Naturellement, ce n’est pas avec un de ces maudits « jeunes hommes » que Mme Argante veut marier Angélique. Elle a fait chois d’un époux très sage, très riche, très mûr. Il s’appelle M. Damis et approche de la cinquantaine. C’est un barbon très proche parent du seigneur Arnolphe. Mme Argante ne peut comprendre qu’Angélique ne soit pas tout à fait contente de son sort.

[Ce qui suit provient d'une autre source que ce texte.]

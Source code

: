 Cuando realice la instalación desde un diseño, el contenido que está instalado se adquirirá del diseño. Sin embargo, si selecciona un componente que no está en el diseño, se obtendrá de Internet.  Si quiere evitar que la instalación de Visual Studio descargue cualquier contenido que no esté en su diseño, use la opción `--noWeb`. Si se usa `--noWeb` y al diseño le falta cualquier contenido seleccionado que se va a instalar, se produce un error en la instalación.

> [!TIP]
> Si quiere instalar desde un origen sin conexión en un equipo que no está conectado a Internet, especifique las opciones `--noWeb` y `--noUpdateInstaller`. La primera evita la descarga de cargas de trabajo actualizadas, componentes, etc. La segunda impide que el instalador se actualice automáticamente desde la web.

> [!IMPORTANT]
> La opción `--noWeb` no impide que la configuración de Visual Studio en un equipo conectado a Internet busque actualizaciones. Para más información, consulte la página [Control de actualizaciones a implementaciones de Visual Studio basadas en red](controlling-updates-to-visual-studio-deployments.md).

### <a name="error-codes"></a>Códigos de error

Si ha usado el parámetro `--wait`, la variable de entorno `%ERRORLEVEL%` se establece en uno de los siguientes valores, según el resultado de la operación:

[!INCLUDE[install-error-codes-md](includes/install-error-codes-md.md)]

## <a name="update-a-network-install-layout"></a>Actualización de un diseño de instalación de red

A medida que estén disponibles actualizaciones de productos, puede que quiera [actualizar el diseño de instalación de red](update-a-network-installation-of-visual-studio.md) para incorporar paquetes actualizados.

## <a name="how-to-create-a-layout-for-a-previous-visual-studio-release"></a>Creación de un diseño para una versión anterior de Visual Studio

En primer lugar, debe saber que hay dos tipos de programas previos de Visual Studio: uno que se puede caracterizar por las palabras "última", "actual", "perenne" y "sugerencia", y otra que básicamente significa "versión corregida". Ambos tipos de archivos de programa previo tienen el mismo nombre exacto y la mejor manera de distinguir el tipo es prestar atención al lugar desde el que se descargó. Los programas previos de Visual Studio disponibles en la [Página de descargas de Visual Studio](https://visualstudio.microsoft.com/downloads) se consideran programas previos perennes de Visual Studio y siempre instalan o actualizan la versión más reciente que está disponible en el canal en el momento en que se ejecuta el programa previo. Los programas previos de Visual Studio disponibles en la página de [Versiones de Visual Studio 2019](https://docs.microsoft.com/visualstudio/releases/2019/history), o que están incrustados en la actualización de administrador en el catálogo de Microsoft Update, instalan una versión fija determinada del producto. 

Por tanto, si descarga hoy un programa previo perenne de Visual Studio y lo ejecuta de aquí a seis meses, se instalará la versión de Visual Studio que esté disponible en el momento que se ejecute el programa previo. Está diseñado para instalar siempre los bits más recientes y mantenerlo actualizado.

Elle débite de longs discours à sa fille, essayant de lui prouver par raison démonstrative que M. Damis a précisément tout ce qu’il faut pour plaire aux demoiselles bien élevées. « Je ne vous donne pas, ma fille, un jeune extravagant qui vous négligerait peut-être au bout de quinze jours, qui dissiperait son bien et le vôtre pour courir après mille passions libertines. Je vous marie à un homme sage, à un homme dont le cœur est sûr, et qui saura tout le prix de la vertueuse innocence du vôtre. »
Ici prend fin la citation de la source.